Tesla Sees Over $1 Billion In China Sales Revenue Last Year

Last year Tesla saw the strong sales results in China it had originally hoped since entering the country in 2014.

In a U.S. regulatory filing, the electric automaker reported making more than $1 billion in revenue in that market last year. That made for more than 15 percent of Tesla’s revenue last year of over $7 billion.

CEO Elon Musk had said China will someday become Tesla’s largest market.

As for now it’s the U.S., with sales more than doubling last year to $4.2 billion.

The company had what looked like a strong start in 2014, but saw sales fall by a third in China during 2015. Factors influencing the market that year were slow vehicle deliveries; customer orders that didn’t result in deliveries, and that the Tesla CEO called coming from “speculators;” and issues with charging that Musk blamed on his China sales staff.

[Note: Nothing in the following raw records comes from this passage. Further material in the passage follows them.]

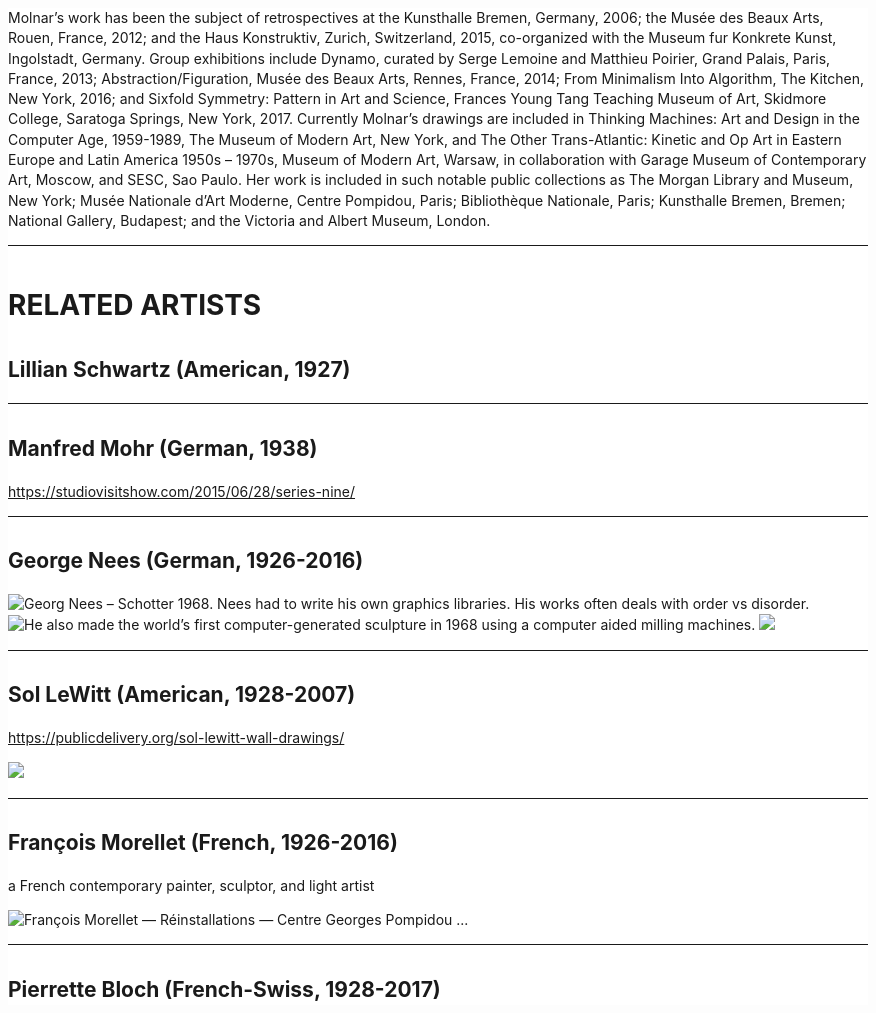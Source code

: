 Molnar’s work has been the subject of retrospectives at the Kunsthalle Bremen, Germany, 2006; the Musée des Beaux Arts, Rouen, France, 2012; and the Haus Konstruktiv, Zurich, Switzerland, 2015, co-organized with the Museum fur Konkrete Kunst, Ingolstadt, Germany. Group exhibitions include Dynamo, curated by Serge Lemoine and Matthieu Poirier, Grand Palais, Paris, France, 2013; Abstraction/Figuration, Musée des Beaux Arts, Rennes, France, 2014; From Minimalism Into Algorithm, The Kitchen, New York, 2016; and Sixfold Symmetry: Pattern in Art and Science, Frances Young Tang Teaching Museum of Art, Skidmore College, Saratoga Springs, New York, 2017. Currently Molnar’s drawings are included in Thinking Machines: Art and Design in the Computer Age, 1959-1989, The Museum of Modern Art, New York, and The Other Trans-Atlantic: Kinetic and Op Art in Eastern Europe and Latin America 1950s – 1970s, Museum of Modern Art, Warsaw, in collaboration with Garage Museum of Contemporary Art, Moscow, and SESC, Sao Paulo. Her work is included in such notable public collections as The Morgan Library and Museum, New York; Musée Nationale d’Art Moderne, Centre Pompidou, Paris; Bibliothèque Nationale, Paris; Kunsthalle Bremen, Bremen; National Gallery, Budapest; and the Victoria and Albert Museum, London.

----------
# RELATED ARTISTS
## Lillian Schwartz (American, 1927)
----------
## Manfred Mohr (German, 1938)
https://studiovisitshow.com/2015/06/28/series-nine/

----------
## George Nees (German, 1926-2016)
![Georg Nees – Schotter 1968. Nees had to write his own graphics libraries. His works often deals with order vs disorder.](https://paper-attachments.dropbox.com/s_A4D1783202F1A2BEBE721F273B2CD7137C30B86BBAD3643AA78469C5CB9814C7_1590072811455_image.png)
![He also made the world’s first computer-generated sculpture in 1968 using a computer aided milling machines.](https://paper-attachments.dropbox.com/s_A4D1783202F1A2BEBE721F273B2CD7137C30B86BBAD3643AA78469C5CB9814C7_1590072900649_image.png)
![](/static/img/pixel.gif)

----------
## Sol LeWitt (American, 1928-2007)
https://publicdelivery.org/sol-lewitt-wall-drawings/

![](https://paper-attachments.dropbox.com/s_102605FB0A0483AB4BEC29CEA4DCACBF4929CE3E9D4561FD2181914206BDFAB9_1590072907527_lewitt-instructions-1-571x790.jpg)

----------
## François Morellet (French, 1926-2016)

a French contemporary painter, sculptor, and light artist

![François Morellet — Réinstallations — Centre Georges Pompidou ...](https://medias.slash-paris.com/main_images/images/000/002/210/Morellet-04_large.jpg?1299060438)

----------
## Pierrette Bloch (French-Swiss, 1928-2017)

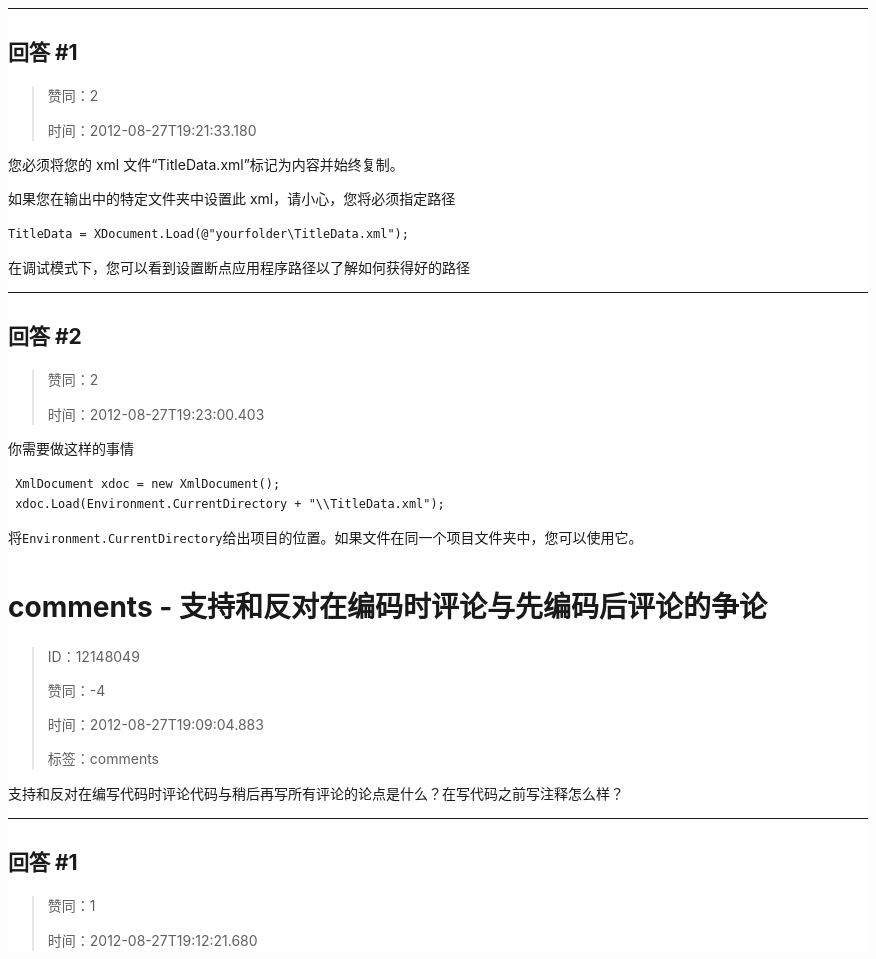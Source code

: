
 ```
```

* * *

## 回答 #1

> 赞同：2
> 
> 时间：2012-08-27T19:21:33.180

您必须将您的 xml 文件“TitleData.xml”标记为内容并始终复制。

如果您在输出中的特定文件夹中设置此 xml，请小心，您将必须指定路径

```
TitleData = XDocument.Load(@"yourfolder\TitleData.xml"); 
```

在调试模式下，您可以看到设置断点应用程序路径以了解如何获得好的路径

* * *

## 回答 #2

> 赞同：2
> 
> 时间：2012-08-27T19:23:00.403

你需要做这样的事情

```
 XmlDocument xdoc = new XmlDocument();
 xdoc.Load(Environment.CurrentDirectory + "\\TitleData.xml"); 
```

将`Environment.CurrentDirectory`给出项目的位置。如果文件在同一个项目文件夹中，您可以使用它。

# comments - 支持和反对在编码时评论与先编码后评论的争论

> ID：12148049
> 
> 赞同：-4
> 
> 时间：2012-08-27T19:09:04.883
> 
> 标签：comments

支持和反对在编写代码时评论代码与稍后再写所有评论的论点是什么？在写代码之前写注释怎么样？

* * *

## 回答 #1

> 赞同：1
> 
> 时间：2012-08-27T19:12:21.680
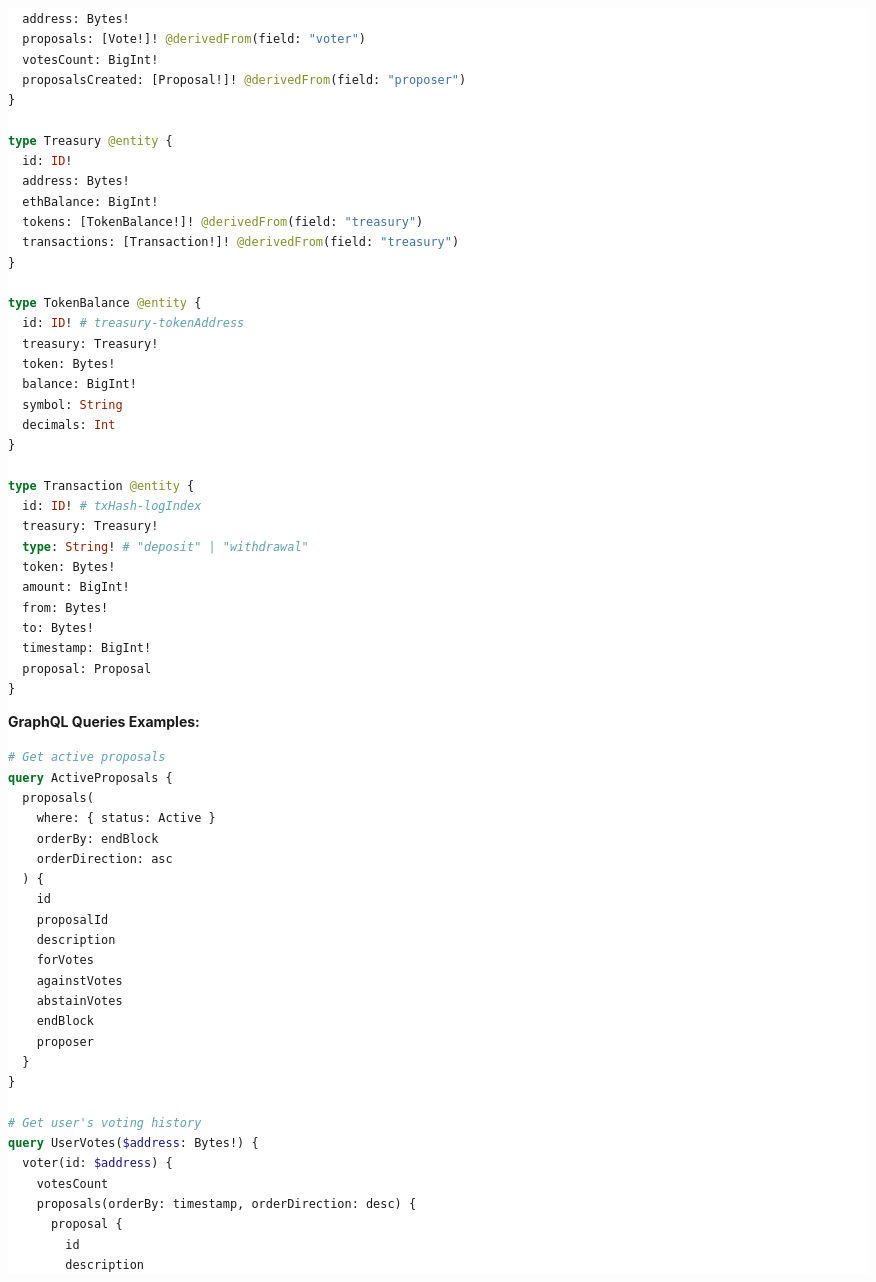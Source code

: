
 ```graphql
  address: Bytes!
  proposals: [Vote!]! @derivedFrom(field: "voter")
  votesCount: BigInt!
  proposalsCreated: [Proposal!]! @derivedFrom(field: "proposer")
}

type Treasury @entity {
  id: ID!
  address: Bytes!
  ethBalance: BigInt!
  tokens: [TokenBalance!]! @derivedFrom(field: "treasury")
  transactions: [Transaction!]! @derivedFrom(field: "treasury")
}

type TokenBalance @entity {
  id: ID! # treasury-tokenAddress
  treasury: Treasury!
  token: Bytes!
  balance: BigInt!
  symbol: String
  decimals: Int
}

type Transaction @entity {
  id: ID! # txHash-logIndex
  treasury: Treasury!
  type: String! # "deposit" | "withdrawal"
  token: Bytes!
  amount: BigInt!
  from: Bytes!
  to: Bytes!
  timestamp: BigInt!
  proposal: Proposal
}
```

**GraphQL Queries Examples:**
```graphql
# Get active proposals
query ActiveProposals {
  proposals(
    where: { status: Active }
    orderBy: endBlock
    orderDirection: asc
  ) {
    id
    proposalId
    description
    forVotes
    againstVotes
    abstainVotes
    endBlock
    proposer
  }
}

# Get user's voting history
query UserVotes($address: Bytes!) {
  voter(id: $address) {
    votesCount
    proposals(orderBy: timestamp, orderDirection: desc) {
      proposal {
        id
        description
```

There was also speculation that Chinese consumers preferred more affordable and small electric vehicles built by Chinese manufacturers, as China started seeing happening in dramatic sales growth of “new energy vehicles.”

The luxury vehicle sales side has been doing very well, too, as upscale consumers showed interest in buying them. That seems to be assisting Tesla, and may have encouraged Daimler to announce last year that it will be selling all-electric vehicles with the Mercedes brand in China.

Generous government subsidies encouraged Daimler to enter the market, and Tesla is tapping into these incentives, too.

SEE ALSO:  Daimler Will Be Launching All-Electric Mercedes Models in China Market

Tesla is working with the Chinese government to alleviate charging concerns. The company said it will introduce converters that owners can used to power up their electric vehicles at state-run charging points.

Tesla had plans in place to build a factory in China, a person close to the matter told Bloomberg last year. That’s yet to happen, though the company had announced it would start the process during 2016.

Automotive News also reported on Tesla’s revenue performance broken out by its subsidiaries. More than 97 percent of total corporate revenue is coming from automotive, with rest coming through SolarCity and Tesla Energy.

In the regulatory filing, Tesla also reported that that SolarCity had 12,243 employees at the end of 2016. That was a 20 percent cut from the 15,273 employees that the solar power company had in 2015.